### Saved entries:

★ ★ ★ ★ ★ ★ ★

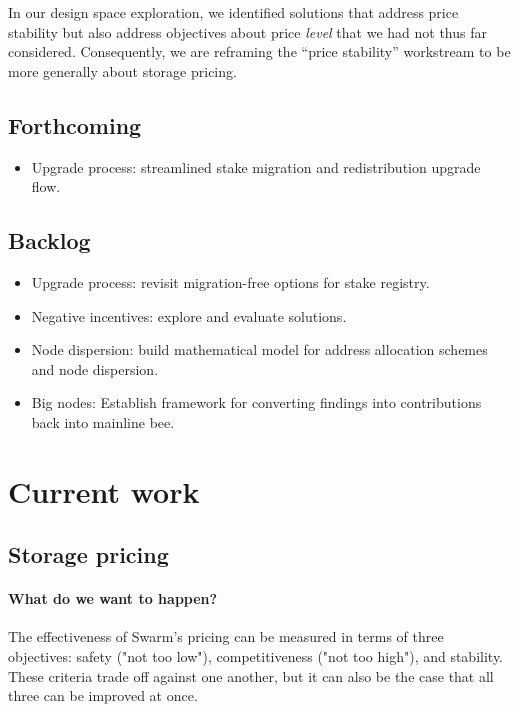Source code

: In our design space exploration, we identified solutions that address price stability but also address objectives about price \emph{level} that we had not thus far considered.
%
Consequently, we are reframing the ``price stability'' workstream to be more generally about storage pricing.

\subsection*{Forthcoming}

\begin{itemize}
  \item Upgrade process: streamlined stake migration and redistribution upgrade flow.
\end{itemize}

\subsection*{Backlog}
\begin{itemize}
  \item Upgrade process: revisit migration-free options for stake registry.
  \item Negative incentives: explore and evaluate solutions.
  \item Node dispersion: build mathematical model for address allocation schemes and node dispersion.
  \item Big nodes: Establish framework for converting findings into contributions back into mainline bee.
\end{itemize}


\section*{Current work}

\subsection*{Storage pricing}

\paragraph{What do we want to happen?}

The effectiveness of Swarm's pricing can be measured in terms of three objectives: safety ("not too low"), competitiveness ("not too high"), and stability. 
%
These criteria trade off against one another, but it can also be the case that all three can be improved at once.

★ ★ ★ ★ ★ ★ ★

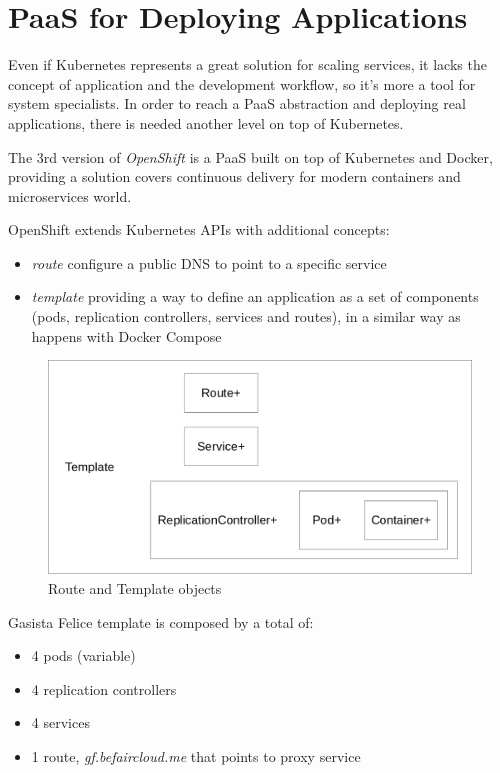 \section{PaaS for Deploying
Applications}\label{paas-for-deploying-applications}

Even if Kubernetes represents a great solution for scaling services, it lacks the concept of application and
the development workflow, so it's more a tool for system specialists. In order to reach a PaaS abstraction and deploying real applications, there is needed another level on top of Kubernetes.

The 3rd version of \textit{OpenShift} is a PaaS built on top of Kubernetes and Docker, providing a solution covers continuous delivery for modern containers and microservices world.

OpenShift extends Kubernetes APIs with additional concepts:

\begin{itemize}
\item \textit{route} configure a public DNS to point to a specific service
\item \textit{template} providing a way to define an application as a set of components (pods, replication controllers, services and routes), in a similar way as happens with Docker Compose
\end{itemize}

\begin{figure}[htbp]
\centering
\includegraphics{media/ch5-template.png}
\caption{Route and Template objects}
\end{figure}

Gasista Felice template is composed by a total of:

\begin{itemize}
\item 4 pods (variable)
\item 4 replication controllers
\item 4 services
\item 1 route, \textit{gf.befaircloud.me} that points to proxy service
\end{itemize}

★ ★ ★ ★ ★ ★ ★

### Exercise objective:
Where does the word "stake" occur in the records? Return every line that holds it.

### Answer to this problem:
  \item Upgrade process: streamlined stake migration and redistribution upgrade flow.
  \item Upgrade process: revisit migration-free options for stake registry.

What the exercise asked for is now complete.